Mind the Gap: Embracing the Pseudo-Single Life
Category:Articles, Book Contributions
This essay appeared in the book, “Party of One: Living Single with Faith, Purpose, and Passion.” Published August 2011.
By Christina Maria Paschyn
For the past five years, I have been living in a state of “pseudo singlehood.” By that I mean that since my junior year of college, I have been in a long distance relationship. Not the kind where the beau lives a few hours or a couple of states away (although a girl can dream). I mean a very long distance relationship: my boyfriend lives in Scotland and I work in America.
There isn’t enough space in this essay to list all the issues I struggle with in my international romance: the time difference, enormous flight costs, and occasional pangs of loneliness and despair. Then there’s the overwhelming frustration I feel when I see my married and attached friends enjoying actual face-to-face communication and intimacy with their significant others. And don’t even get me started on my truly single friends and their seemingly God-given right to flirt their way through bars and clubs…
I could go on. But to be honest, despite all my moaning, I actually enjoy being a pseudo-single woman. Some would say I have the best of both worlds: a boyfriend minus the annoyance of having to see him and a single life sans the painfully awkward dates. Ok, so that may be too much of a stretch. But let me assure you, my unorthodox relationship has been a blessing in disguise.
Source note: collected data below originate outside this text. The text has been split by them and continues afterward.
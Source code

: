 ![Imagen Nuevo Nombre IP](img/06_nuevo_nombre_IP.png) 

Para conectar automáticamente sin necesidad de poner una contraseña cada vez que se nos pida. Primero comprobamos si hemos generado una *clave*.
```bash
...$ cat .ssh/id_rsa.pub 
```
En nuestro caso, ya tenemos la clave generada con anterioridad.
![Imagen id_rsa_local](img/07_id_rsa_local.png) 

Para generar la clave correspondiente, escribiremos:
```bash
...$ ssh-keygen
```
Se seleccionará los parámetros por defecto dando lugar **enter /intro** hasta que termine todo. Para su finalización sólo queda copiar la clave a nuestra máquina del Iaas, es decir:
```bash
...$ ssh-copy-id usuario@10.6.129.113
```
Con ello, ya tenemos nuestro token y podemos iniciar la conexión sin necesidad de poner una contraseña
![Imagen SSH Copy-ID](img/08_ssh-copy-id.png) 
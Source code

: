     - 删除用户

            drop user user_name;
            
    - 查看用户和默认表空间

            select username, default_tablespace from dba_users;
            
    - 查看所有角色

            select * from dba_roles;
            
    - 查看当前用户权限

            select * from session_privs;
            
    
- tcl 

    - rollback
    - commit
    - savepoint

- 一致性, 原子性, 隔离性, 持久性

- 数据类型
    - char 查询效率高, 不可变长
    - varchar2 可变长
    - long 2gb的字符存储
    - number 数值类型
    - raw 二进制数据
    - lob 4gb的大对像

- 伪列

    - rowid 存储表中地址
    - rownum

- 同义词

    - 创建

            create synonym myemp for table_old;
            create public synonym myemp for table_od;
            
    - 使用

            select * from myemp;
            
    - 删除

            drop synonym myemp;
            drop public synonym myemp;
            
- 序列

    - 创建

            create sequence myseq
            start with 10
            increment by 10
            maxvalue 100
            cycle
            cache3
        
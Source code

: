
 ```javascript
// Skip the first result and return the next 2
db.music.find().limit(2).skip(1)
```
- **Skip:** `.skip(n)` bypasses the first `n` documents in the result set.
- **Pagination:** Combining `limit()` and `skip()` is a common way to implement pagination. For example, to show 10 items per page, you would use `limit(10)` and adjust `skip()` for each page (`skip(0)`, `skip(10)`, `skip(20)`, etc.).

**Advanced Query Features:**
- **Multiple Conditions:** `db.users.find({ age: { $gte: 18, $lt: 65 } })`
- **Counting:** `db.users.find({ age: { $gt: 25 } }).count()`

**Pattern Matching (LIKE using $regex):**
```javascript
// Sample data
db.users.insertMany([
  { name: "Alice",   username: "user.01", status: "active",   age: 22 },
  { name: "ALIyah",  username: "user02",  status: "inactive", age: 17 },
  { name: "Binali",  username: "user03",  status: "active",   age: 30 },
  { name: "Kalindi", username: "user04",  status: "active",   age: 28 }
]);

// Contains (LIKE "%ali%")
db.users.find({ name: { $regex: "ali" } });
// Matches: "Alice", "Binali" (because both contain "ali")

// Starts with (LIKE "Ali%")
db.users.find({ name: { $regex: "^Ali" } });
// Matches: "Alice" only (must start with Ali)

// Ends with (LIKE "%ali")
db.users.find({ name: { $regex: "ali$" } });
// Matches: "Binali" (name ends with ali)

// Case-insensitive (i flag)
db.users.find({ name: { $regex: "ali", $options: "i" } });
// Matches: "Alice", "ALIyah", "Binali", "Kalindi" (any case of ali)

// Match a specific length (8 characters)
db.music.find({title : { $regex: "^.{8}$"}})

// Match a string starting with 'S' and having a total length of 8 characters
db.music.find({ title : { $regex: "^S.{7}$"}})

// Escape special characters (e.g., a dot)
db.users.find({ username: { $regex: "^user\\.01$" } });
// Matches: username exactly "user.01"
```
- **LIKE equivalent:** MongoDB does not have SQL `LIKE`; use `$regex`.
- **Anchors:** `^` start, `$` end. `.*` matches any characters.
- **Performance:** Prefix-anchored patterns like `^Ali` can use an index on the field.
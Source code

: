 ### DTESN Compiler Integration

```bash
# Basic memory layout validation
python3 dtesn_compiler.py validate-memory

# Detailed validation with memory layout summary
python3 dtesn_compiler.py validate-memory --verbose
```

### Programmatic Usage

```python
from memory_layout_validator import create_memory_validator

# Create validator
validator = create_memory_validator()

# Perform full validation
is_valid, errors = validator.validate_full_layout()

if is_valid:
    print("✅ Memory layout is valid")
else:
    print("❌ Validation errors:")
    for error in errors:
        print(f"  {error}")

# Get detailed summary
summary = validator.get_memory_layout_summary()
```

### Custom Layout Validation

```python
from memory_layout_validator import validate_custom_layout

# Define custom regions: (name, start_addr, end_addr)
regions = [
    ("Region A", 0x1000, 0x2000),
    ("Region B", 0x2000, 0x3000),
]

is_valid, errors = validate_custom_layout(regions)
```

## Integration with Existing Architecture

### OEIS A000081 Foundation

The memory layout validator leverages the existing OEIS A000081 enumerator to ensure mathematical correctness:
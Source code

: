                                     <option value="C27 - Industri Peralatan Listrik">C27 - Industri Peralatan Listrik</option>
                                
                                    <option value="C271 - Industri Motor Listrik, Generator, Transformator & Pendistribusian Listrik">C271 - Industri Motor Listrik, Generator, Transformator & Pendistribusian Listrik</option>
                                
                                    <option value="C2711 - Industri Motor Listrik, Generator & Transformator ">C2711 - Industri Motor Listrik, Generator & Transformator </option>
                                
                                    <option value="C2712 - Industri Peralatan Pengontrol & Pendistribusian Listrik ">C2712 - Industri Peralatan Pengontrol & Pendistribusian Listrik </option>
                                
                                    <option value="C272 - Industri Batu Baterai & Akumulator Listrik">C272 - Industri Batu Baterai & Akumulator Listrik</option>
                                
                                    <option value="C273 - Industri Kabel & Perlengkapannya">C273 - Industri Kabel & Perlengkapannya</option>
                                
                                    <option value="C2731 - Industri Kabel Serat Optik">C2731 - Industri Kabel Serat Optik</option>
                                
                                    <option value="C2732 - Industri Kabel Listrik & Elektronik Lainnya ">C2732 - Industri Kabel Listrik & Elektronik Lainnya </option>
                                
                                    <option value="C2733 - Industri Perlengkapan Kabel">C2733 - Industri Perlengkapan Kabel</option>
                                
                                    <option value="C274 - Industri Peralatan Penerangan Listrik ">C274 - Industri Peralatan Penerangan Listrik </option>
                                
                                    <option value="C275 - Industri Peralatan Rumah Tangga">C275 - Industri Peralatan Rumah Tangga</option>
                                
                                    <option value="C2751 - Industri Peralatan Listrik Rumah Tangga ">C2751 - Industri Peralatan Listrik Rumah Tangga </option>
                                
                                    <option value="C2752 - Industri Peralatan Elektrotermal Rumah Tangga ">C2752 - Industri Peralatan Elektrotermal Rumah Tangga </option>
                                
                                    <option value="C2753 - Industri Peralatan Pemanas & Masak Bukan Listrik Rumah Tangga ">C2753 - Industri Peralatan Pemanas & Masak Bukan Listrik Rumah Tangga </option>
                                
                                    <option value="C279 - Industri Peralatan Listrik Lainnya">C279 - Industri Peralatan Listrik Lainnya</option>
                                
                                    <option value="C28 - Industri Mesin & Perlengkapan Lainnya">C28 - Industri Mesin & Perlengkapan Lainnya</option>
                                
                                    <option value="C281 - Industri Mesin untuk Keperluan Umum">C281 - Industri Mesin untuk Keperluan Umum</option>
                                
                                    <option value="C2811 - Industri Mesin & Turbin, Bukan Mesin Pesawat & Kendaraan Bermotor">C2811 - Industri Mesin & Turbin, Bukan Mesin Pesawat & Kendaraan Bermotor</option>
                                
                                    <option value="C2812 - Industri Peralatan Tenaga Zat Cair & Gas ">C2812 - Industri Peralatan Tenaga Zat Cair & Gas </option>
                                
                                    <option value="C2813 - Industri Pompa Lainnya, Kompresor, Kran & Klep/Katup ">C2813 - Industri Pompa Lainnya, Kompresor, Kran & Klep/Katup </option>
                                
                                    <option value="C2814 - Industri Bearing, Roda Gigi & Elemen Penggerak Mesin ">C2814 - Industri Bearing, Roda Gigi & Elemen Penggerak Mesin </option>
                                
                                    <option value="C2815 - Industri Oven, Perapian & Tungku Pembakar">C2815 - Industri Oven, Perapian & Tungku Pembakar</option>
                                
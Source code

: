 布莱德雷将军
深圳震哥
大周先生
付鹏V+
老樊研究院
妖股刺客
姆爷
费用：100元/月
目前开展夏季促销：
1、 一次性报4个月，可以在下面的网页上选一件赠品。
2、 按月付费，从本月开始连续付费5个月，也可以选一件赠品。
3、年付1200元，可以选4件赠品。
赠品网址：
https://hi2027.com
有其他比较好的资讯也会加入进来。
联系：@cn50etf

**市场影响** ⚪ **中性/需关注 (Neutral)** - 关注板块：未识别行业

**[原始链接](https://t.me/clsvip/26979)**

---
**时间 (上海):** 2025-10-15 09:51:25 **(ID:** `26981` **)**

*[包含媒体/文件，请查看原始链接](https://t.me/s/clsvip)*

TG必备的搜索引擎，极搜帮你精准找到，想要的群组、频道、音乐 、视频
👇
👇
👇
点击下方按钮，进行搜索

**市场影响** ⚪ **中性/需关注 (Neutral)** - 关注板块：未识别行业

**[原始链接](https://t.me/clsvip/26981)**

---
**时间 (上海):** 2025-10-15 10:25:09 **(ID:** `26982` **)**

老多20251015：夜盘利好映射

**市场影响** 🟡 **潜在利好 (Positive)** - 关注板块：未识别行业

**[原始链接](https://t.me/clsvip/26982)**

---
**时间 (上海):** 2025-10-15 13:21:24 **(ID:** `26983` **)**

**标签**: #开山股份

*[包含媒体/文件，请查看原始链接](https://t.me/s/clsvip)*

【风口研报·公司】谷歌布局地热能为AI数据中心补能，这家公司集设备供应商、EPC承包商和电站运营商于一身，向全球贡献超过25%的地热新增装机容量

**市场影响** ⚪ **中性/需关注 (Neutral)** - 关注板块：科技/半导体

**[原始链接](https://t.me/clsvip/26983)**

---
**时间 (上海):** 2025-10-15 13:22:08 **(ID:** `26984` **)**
As my sorority sisters and college roommates struggled to balance their boyfriends’ needs with their own interests and obligations, I faced no such challenge. I had the freedom to do what I wanted, when I wanted without having to worry about hurting the feelings of my man across the pond. Of course I never would have engaged in behavior disrespectful to our relationship. But while my girlfriends turned down social, travel and job opportunities just to stay close to their flames, I was able to follow my whims and dreams wherever they led me: from one a.m. house parties and auditions for traveling theater troupes to study programs and internships in Israel, Egypt and beyond (although I confess, I did take extended stops in Britain along the way.)
But more significantly, unlike so many of my paired-off male and female friends, I learned to be at peace with myself. Single life allows for a gratifying amount of autonomy. Unfortunately too many people fail to embrace this through no fault of their own. Our society bombards us with countless images of romantic love and sensationalist stories of ‘distraught’ men and women who held off on marriage and children until it was ‘too late.’ Simply put the pressure is constant.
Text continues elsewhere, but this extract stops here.